EXERCISE REQUIREMENTS :: Wherever "queue" turns up in the entries, copy out the line that holds it.

----- SOURCE MATERIAL

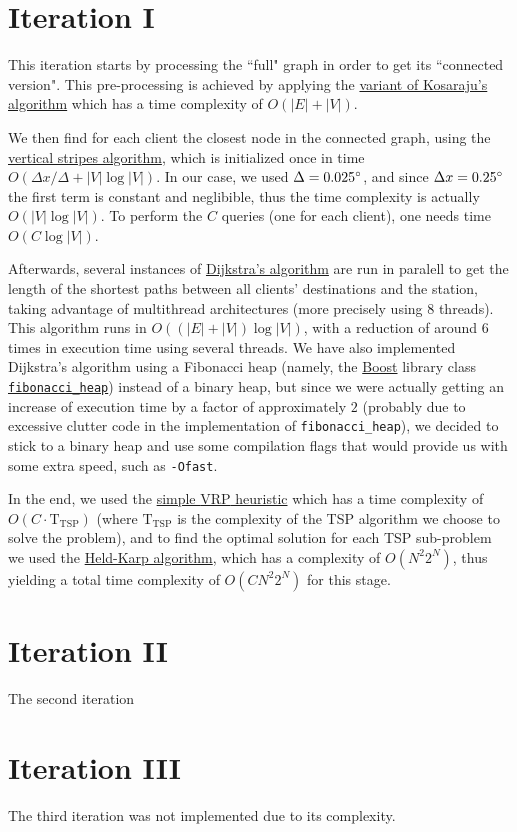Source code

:\section{Iteration I}
This iteration starts by processing the ``full" graph in order to get its ``connected version". This pre-processing is achieved by applying the \hyperref[algorithm-scc-kosaraju-v]{variant of Kosaraju's algorithm} which has a time complexity of $O(|E| + |V|)$.\par
We then find for each client the closest node in the connected graph, using the \hyperref[algorithm-vstripes]{vertical stripes algorithm}, which is initialized once in time $O(\Delta x / \Delta + |V| \log |V|)$. In our case, we used $\Delta = 0.025\degree$, and since $\Delta x = 0.25\degree$ the first term is constant and neglibible, thus the time complexity is actually $O(|V| \log |V|)$. To perform the $C$ queries (one for each client), one needs time $O(C \log |V|)$.\par
Afterwards, several instances of \hyperref[algorithm-shortestpath-dijkstra]{Dijkstra's algorithm} are run in paralell to get the length of the shortest paths between all clients' destinations and the station, taking advantage of multithread architectures (more precisely using 8 threads). This algorithm runs in $O((|E|+|V|) \log |V|)$, with a reduction of around 6 times in execution time using several threads. We have also implemented Dijkstra's algorithm using a Fibonacci heap (namely, the \href{https://www.boost.org/}{Boost} library class \href{https://www.boost.org/doc/libs/1_49_0/doc/html/boost/heap/fibonacci_heap.html}{\texttt{fibonacci\_heap}}) instead of a binary heap, but since we were actually getting an increase of execution time by a factor of approximately $2$ (probably due to excessive clutter code in the implementation of \texttt{fibonacci\_heap}), we decided to stick to a binary heap and use some compilation flags that would provide us with some extra speed, such as \texttt{-Ofast}.
\par
In the end, we used the \hyperref[algorithm-vrp-heuristic]{simple \acrshort*{VRP} heuristic} which has a time complexity of $O(C \cdot \text{T}_\text{TSP})$ (where $\text{T}_\text{TSP}$ is the complexity of the \acrshort{TSP} algorithm we choose to solve the problem), and to find the optimal solution for each \acrshort{TSP} sub-problem we used the \hyperref[algorithm-tsp-heldkarp]{Held-Karp algorithm}, which has a complexity of $O(N^2 2^N)$, thus yielding a total time complexity of $O(C N^2 2^N)$ for this stage.


\section{Iteration II}
The second iteration 

\section{Iteration III}
The third iteration was not implemented due to its complexity.

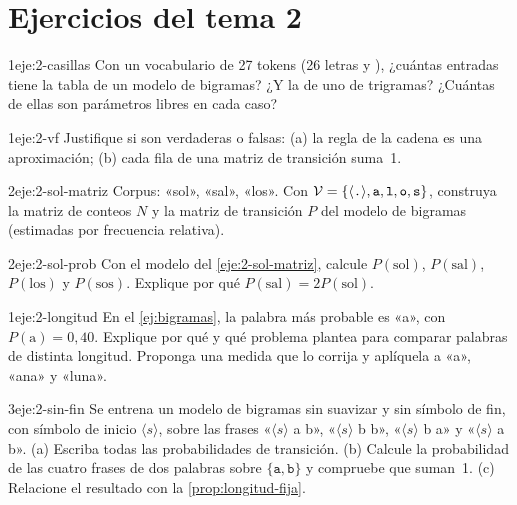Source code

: \section*{Ejercicios del tema 2}

\begin{ejercicio}{1}{eje:2-casillas}
Con un vocabulario de 27 tokens (26 letras y \fin), ¿cuántas entradas tiene la tabla de un modelo de bigramas? ¿Y la de uno de trigramas? ¿Cuántas de ellas son parámetros libres en cada caso?
\end{ejercicio}

\begin{ejercicio}{1}{eje:2-vf}
Justifique si son verdaderas o falsas: (a) la regla de la cadena es una aproximación; (b) cada fila de una matriz de transición suma~1.
\end{ejercicio}

\begin{ejercicio}{2}{eje:2-sol-matriz}
Corpus: «sol», «sal», «los». Con $\V=\{\fin,\texttt{a},\texttt{l},\texttt{o},\texttt{s}\}$, construya la matriz de conteos $N$ y la matriz de transición $P$ del modelo de bigramas (estimadas por frecuencia relativa).
\end{ejercicio}

\begin{ejercicio}{2}{eje:2-sol-prob}
Con el modelo del \cref{eje:2-sol-matriz}, calcule $P(\text{sol})$, $P(\text{sal})$, $P(\text{los})$ y $P(\text{sos})$. Explique por qué $P(\text{sal})=2P(\text{sol})$.
\end{ejercicio}

\begin{ejercicio}{1}{eje:2-longitud}
En el \cref{ej:bigramas}, la palabra más probable es «a», con $P(\text{a})=0{,}40$. Explique por qué y qué problema plantea para comparar palabras de distinta longitud. Proponga una medida que lo corrija y aplíquela a «a», «ana» y «luna».
\end{ejercicio}

\begin{ejercicio}{3}{eje:2-sin-fin}
Se entrena un modelo de bigramas sin suavizar y sin símbolo de fin, con símbolo de inicio $\langle s\rangle$, sobre las frases «$\langle s\rangle$ a b», «$\langle s\rangle$ b b», «$\langle s\rangle$ b a» y «$\langle s\rangle$ a b». (a) Escriba todas las probabilidades de transición. (b) Calcule la probabilidad de las cuatro frases de dos palabras sobre $\{\texttt{a},\texttt{b}\}$ y compruebe que suman~1. (c) Relacione el resultado con la \cref{prop:longitud-fija}.
\end{ejercicio}
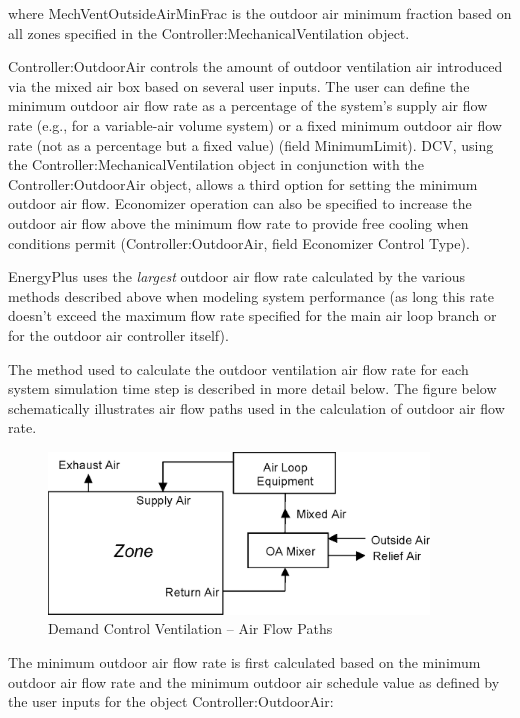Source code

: where MechVentOutsideAirMinFrac is the outdoor air minimum fraction based on all zones specified in the Controller:MechanicalVentilation object.

Controller:OutdoorAir controls the amount of outdoor ventilation air introduced via the mixed air box based on several user inputs. The user can define the minimum outdoor air flow rate as a percentage of the system's supply air flow rate (e.g., for a variable-air volume system) or a fixed minimum outdoor air flow rate (not as a percentage but a fixed value) (field MinimumLimit). DCV, using the Controller:MechanicalVentilation object in conjunction with the Controller:OutdoorAir object, allows a third option for setting the minimum outdoor air flow. Economizer operation can also be specified to increase the outdoor air flow above the minimum flow rate to provide free cooling when conditions permit (Controller:OutdoorAir, field Economizer Control Type).

EnergyPlus uses the \emph{largest} outdoor air flow rate calculated by the various methods described above when modeling system performance (as long this rate doesn't exceed the maximum flow rate specified for the main air loop branch or for the outdoor air controller itself).

The method used to calculate the outdoor ventilation air flow rate for each system simulation time step is described in more detail below. The figure below schematically illustrates air flow paths used in the calculation of outdoor air flow rate.

\begin{figure}[hbtp] %
\centering
\includegraphics[width=0.9\textwidth, height=0.9\textheight, keepaspectratio=true]{media/image4731.png}
\caption{Demand Control Ventilation -- Air Flow Paths \protect \label{fig:demand-control-ventilation-air-flow-paths}}
\end{figure}

The minimum outdoor air flow rate is first calculated based on the minimum outdoor air flow rate and the minimum outdoor air schedule value as defined by the user inputs for the object Controller:OutdoorAir:

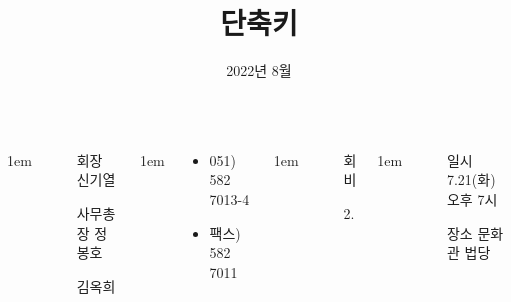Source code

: \documentclass[	20pt, 
							a1paper, 
							portrait, %
							margin=0mm, %
							innermargin=10mm,  		%
							colspace=5mm, 
							subcolspace=0mm
							]{tikzposter}
\title{단축키}
\author{ 2022년 8월 }
\begin{document}
	\maketitle

	\begin{columns}


			{
					\setlength{\leftmargini}{7em}
					\setlength{\labelsep} {1em}
				\begin{LARGE}
					\begin{itemize}
					\item [회장] 신기열
					\item [사무총장]정봉호
					\item [] 김옥희
					\end{itemize}
				\end{LARGE}
			}

			{
					\setlength{\leftmargini}{7em}
					\setlength{\labelsep} {1em}
				\begin{LARGE}
					\begin{itemize}
					\item 051) 582 7013-4
					\item 팩스) 582 7011
					\end{itemize}
				\end{LARGE}
			}


			{
					\setlength{\leftmargini}{4em}
					\setlength{\labelsep} {1em}
				\begin{LARGE}
					\begin{itemize}
					\item [회비]
					\item [2.] 
					\end{itemize}
				\end{LARGE}
			}



			{
					\setlength{\leftmargini}{4em}
					\setlength{\labelsep} {1em}
				\begin{LARGE}
					\begin{itemize}
					\item [일시] 7.21(화) 오후 7시
					\item [장소] 문화관 법당
					\end{itemize}
				\end{LARGE}
			}



\end{columns}
\end{document}
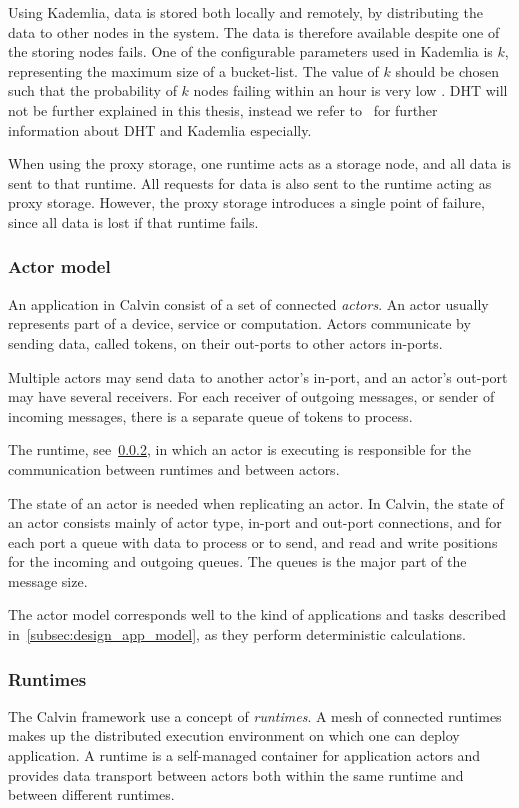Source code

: \documentclass{cslthse-msc}
\begin{document}
Using Kademlia, data is stored both locally and remotely, by distributing the data to other nodes in the system. The data is therefore available despite one of the storing nodes fails. One of the configurable parameters used in Kademlia is $k$, representing the maximum size of a bucket-list. The value of $k$ should be chosen such that the probability of $k$ nodes failing within an hour is very low \cite{kademlia}. DHT will not be further explained in this thesis, instead we refer to~\cite{kademlia} for further information about DHT and Kademlia especially. 

When using the proxy storage, one runtime acts as a storage node, and all data is sent to that runtime. All requests for data is also sent to the runtime acting as proxy storage. However, the proxy storage introduces a single point of failure, since all data is lost if that runtime fails. %

\subsubsection{Actor model} \label{sec:calvin_actor}
An application in Calvin consist of a set of connected \emph{actors}. An actor usually represents part of a device, service or computation. Actors communicate by sending data, called tokens, on their out-ports to other actors in-ports. 

Multiple actors may send data to another actor's in-port, and an actor's out-port may have several receivers. For each receiver of outgoing messages, or sender of incoming messages, there is a separate queue of tokens to process.

The runtime, see~\cref{sec:calvin_runtime}, in which an actor is executing is responsible for the communication between runtimes and between actors.

The state of an actor is needed when replicating an actor. In Calvin, the state of an actor consists mainly of actor type, in-port and out-port connections, and for each port a queue with data to process or to send, and read and write positions for the incoming and outgoing queues. The queues is the major part of the message size.

The actor model corresponds well to the kind of applications and tasks described in~\cref{subsec:design_app_model}, as they perform deterministic calculations.

\subsubsection{Runtimes} \label{sec:calvin_runtime}
The Calvin framework use a concept of \emph{runtimes}. A mesh of connected runtimes makes up the distributed execution environment on which one can deploy application. A runtime is a self-managed container for application actors and provides data transport between actors both within the same runtime and between different runtimes.
\end{document}
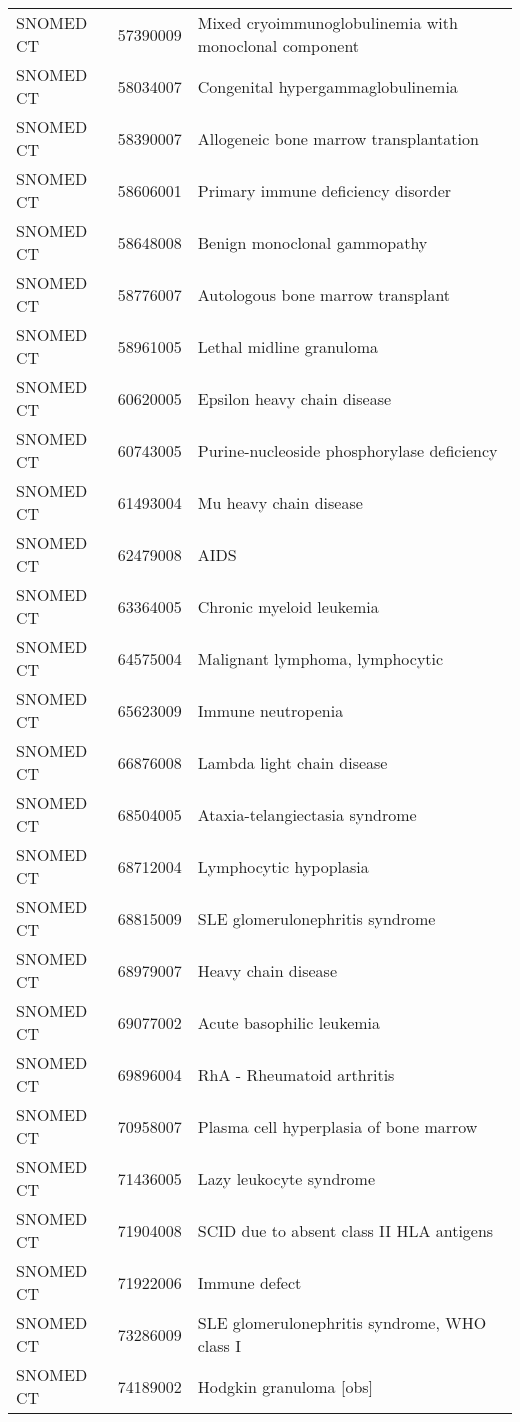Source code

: \begin{table}[ht]
\begin{tabular}{lll}
  SNOMED CT & 57390009 & Mixed cryoimmunoglobulinemia with monoclonal component \\ 
  SNOMED CT & 58034007 & Congenital hypergammaglobulinemia \\ 
  SNOMED CT & 58390007 & Allogeneic bone marrow transplantation \\ 
  SNOMED CT & 58606001 & Primary immune deficiency disorder \\ 
  SNOMED CT & 58648008 & Benign monoclonal gammopathy \\ 
  SNOMED CT & 58776007 & Autologous bone marrow transplant \\ 
  SNOMED CT & 58961005 & Lethal midline granuloma \\ 
  SNOMED CT & 60620005 & Epsilon heavy chain disease \\ 
  SNOMED CT & 60743005 & Purine-nucleoside phosphorylase deficiency \\ 
  SNOMED CT & 61493004 & Mu heavy chain disease \\ 
  SNOMED CT & 62479008 & AIDS \\ 
  SNOMED CT & 63364005 & Chronic myeloid leukemia \\ 
  SNOMED CT & 64575004 & Malignant lymphoma, lymphocytic \\ 
  SNOMED CT & 65623009 & Immune neutropenia \\ 
  SNOMED CT & 66876008 & Lambda light chain disease \\ 
  SNOMED CT & 68504005 & Ataxia-telangiectasia syndrome \\ 
  SNOMED CT & 68712004 & Lymphocytic hypoplasia \\ 
  SNOMED CT & 68815009 & SLE glomerulonephritis syndrome \\ 
  SNOMED CT & 68979007 & Heavy chain disease \\ 
  SNOMED CT & 69077002 & Acute basophilic leukemia \\ 
  SNOMED CT & 69896004 & RhA - Rheumatoid arthritis \\ 
  SNOMED CT & 70958007 & Plasma cell hyperplasia of bone marrow \\ 
  SNOMED CT & 71436005 & Lazy leukocyte syndrome \\ 
  SNOMED CT & 71904008 & SCID due to absent class II HLA antigens \\ 
  SNOMED CT & 71922006 & Immune defect \\ 
  SNOMED CT & 73286009 & SLE glomerulonephritis syndrome, WHO class I \\ 
  SNOMED CT & 74189002 & Hodgkin granuloma [obs] \\ 

\end{tabular}
\end{table}
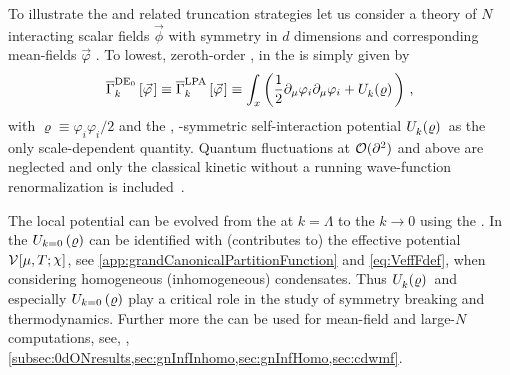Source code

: To illustrate the \de{} and related truncation strategies let us consider a theory of $N$ interacting scalar fields $\vec{\phi}$ with \ON{} symmetry in $d$ dimensions and corresponding mean-fields $\vec{\varphi}$ .
To lowest, zeroth-order \de{} \dash{} \ie{}, in \lpa{} \dash{} the \rgscaledependent{} \eaa{} is simply given by
\begin{align}
	\FSeaa_k^{\mathrm{DE}_0}\sbr{\vec{\varphi}\mkern2mu}\equiv\FSeaa_k^\mathrm{LPA}\sbr{\vec{\varphi}\mkern2mu}\equiv\int_x\del[3]{\frac{1}{2}\partial_\mu\varphi_i\partial_\mu\varphi_i+\Ukrho{}}\,,
	\label{eq:deLPA}
\end{align}
with $\varrho\equiv\varphi_i\varphi_i/2$ and the \rgscaledependent{}, \ON{}-symmetric self-interaction potential $\Ukrho{}$ as the only scale-dependent quantity.
Quantum fluctuations at $\mathcal{O}(\partial^2)$ and above are neglected and only the classical kinetic \dash{} without a running wave-function renormalization \dash{} is included~\cite{Reuter:1993rm,Morris:1994ki}.

The \rgscaledependent{} local potential can be evolved from the \uv{} at $k=\Lambda$ to the \ir{} $k\rightarrow 0$ using the \frgEq{}.
In the \ir{} $U_{k=0}\del{\varrho}$ can be identified with (contributes to) the effective potential $\VeffFArgs{\muT;\FSsf}$, see \cref{app:grandCanonicalPartitionFunction} and \cref{eq:VeffFdef}, when considering homogeneous (inhomogeneous) condensates. 
Thus $\Ukrho{}$ and especially $U_{k=0}\del{\varrho}$ play a critical role in the study of symmetry breaking and thermodynamics.
Further more the \lpa{} can be used for mean-field and large-$N$ computations, see, \eg{}, \cref{subsec:0dONresults,sec:gnInfInhomo,sec:gnInfHomo,sec:cdwmf}.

----------

RESULT OF THE EXERCISE ::
Multiple actors may send data to another actor's in-port, and an actor's out-port may have several receivers. For each receiver of outgoing messages, or sender of incoming messages, there is a separate queue of tokens to process.
The state of an actor is needed when replicating an actor. In Calvin, the state of an actor consists mainly of actor type, in-port and out-port connections, and for each port a queue with data to process or to send, and read and write positions for the incoming and outgoing queues. The queues is the major part of the message size.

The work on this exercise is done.